The Chiang-Soong wedding took place in Shanghai on Dec. 1, 1927. A small Christian ceremony was held at the Soong mansion on Seymour Road, followed by a political ceremony at the Majestic Hotel, beneath a portrait of Sun Yat-sen.
Madame Chiang became a true political partner to her husband, traveling with him, advising him on military and political matters, turning her charm on allies and foes alike. Chiang spoke almost no English, though his wife taught him to call her ''darling,'' and she served as his interpreter, often interspersing her own views.
During World War II, Madame Chiang emerged as China's most important ambassador, frequently charming American visitors like Wendell Wilkie, the Republican politician, who came to China in 1942 after losing a presidential campaign against Roosevelt in 1940.
Madame Chiang made a splash in Washington after the war. She spoke forcefully and passionately to Congress, winning a roaring ovation.
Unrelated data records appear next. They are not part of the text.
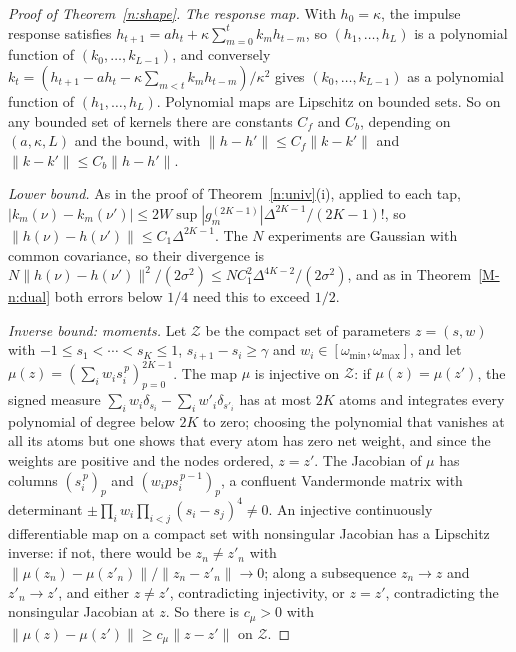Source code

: \documentclass[12pt]{article}
\theoremstyle{definition}
\theoremstyle{remark}
\begin{document}
\begin{proof}[Proof of Theorem~\ref{n:shape}]
\emph{The response map.} With $h_0=\kappa$, the impulse response satisfies $h_{t+1}=ah_t+\kappa\sum_{m=0}^tk_mh_{t-m}$, so $(h_1,\ldots,h_L)$ is a polynomial function of $(k_0,\ldots,k_{L-1})$, and conversely $k_t=(h_{t+1}-ah_t-\kappa\sum_{m<t}k_mh_{t-m})/\kappa^2$ gives $(k_0,\ldots,k_{L-1})$ as a polynomial function of $(h_1,\ldots,h_L)$. Polynomial maps are Lipschitz on bounded sets. So on any bounded set of kernels there are constants $C_f$ and $C_b$, depending on $(a,\kappa,L)$ and the bound, with $\|h-h'\|\le C_f\|k-k'\|$ and $\|k-k'\|\le C_b\|h-h'\|$.

\emph{Lower bound.} As in the proof of Theorem~\ref{n:univ}(i), applied to each tap, $|k_m(\nu)-k_m(\nu')|\le2W\sup|g_m^{(2K-1)}|\Delta^{2K-1}/(2K-1)!$, so $\|h(\nu)-h(\nu')\|\le C_1\Delta^{2K-1}$. The $N$ experiments are Gaussian with common covariance, so their divergence is $N\|h(\nu)-h(\nu')\|^2/(2\sigma^2)\le NC_1^2\Delta^{4K-2}/(2\sigma^2)$, and as in Theorem~\ref{M-n:dual} both errors below $1/4$ need this to exceed $1/2$.

\emph{Inverse bound: moments.} Let $\mathcal Z$ be the compact set of parameters $z=(s,w)$ with $-1\le s_1<\cdots<s_K\le1$, $s_{i+1}-s_i\ge\gamma$ and $w_i\in[\omega_{\min},\omega_{\max}]$, and let $\mu(z)=(\sum_iw_is_i^{\,p})_{p=0}^{2K-1}$. The map $\mu$ is injective on $\mathcal Z$: if $\mu(z)=\mu(z')$, the signed measure $\sum_iw_i\delta_{s_i}-\sum_iw'_i\delta_{s'_i}$ has at most $2K$ atoms and integrates every polynomial of degree below $2K$ to zero; choosing the polynomial that vanishes at all its atoms but one shows that every atom has zero net weight, and since the weights are positive and the nodes ordered, $z=z'$. The Jacobian of $\mu$ has columns $(s_i^{\,p})_p$ and $(w_ips_i^{\,p-1})_p$, a confluent Vandermonde matrix with determinant $\pm\prod_iw_i\prod_{i<j}(s_i-s_j)^4\ne0$. An injective continuously differentiable map on a compact set with nonsingular Jacobian has a Lipschitz inverse: if not, there would be $z_n\ne z'_n$ with $\|\mu(z_n)-\mu(z'_n)\|/\|z_n-z'_n\|\to0$; along a subsequence $z_n\to z$ and $z'_n\to z'$, and either $z\ne z'$, contradicting injectivity, or $z=z'$, contradicting the nonsingular Jacobian at $z$. So there is $c_\mu>0$ with $\|\mu(z)-\mu(z')\|\ge c_\mu\|z-z'\|$ on $\mathcal Z$.


\end{proof}
\end{document}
She then traveled across the country, appearing at Madison Square Garden and at the Hollywood Bowl.
The Nationalists received considerable American aid, but as John Service, a longtime Foreign Service officer in China, warned in a memorandum about General Chiang: ''He has achieved and maintained his position in China by his supreme skill in balancing man against man and group against group, and his adroitness as a military politician rather than as a military commander, and by reliance on a gangster secret police.''
General Chiang resigned as president of Nationalist China in January 1949 and fled to Taiwan that May, taking with him a national art collection that was kept in crates in Taiwan for years as the Chiangs clung to the ever-diminishing hope that they would some day take it back to Beijing.
In the United States, the Chiangs set up what would become one of the most sophisticated lobbying efforts ever in Washington, learning how to distribute millions of dollars indirectly through law firms and public relations companies. The operation continues today.
Madame Chiang made several trips to the United States in the 1950's to oppose efforts by the People's Republic of China to win a seat at the United Nations. Only in 1971 did the United Nations allow the government of the world's most populous country to be represented, a prelude to President Nixon's trip to Beijing in 1972.
Madame Chiang lived out her final years in New York, with a pack of black-suited bodyguards who cleared the lobby of her Gracie Square apartment building every time she entered or left. She returned to Congress for one last appearance in 1995.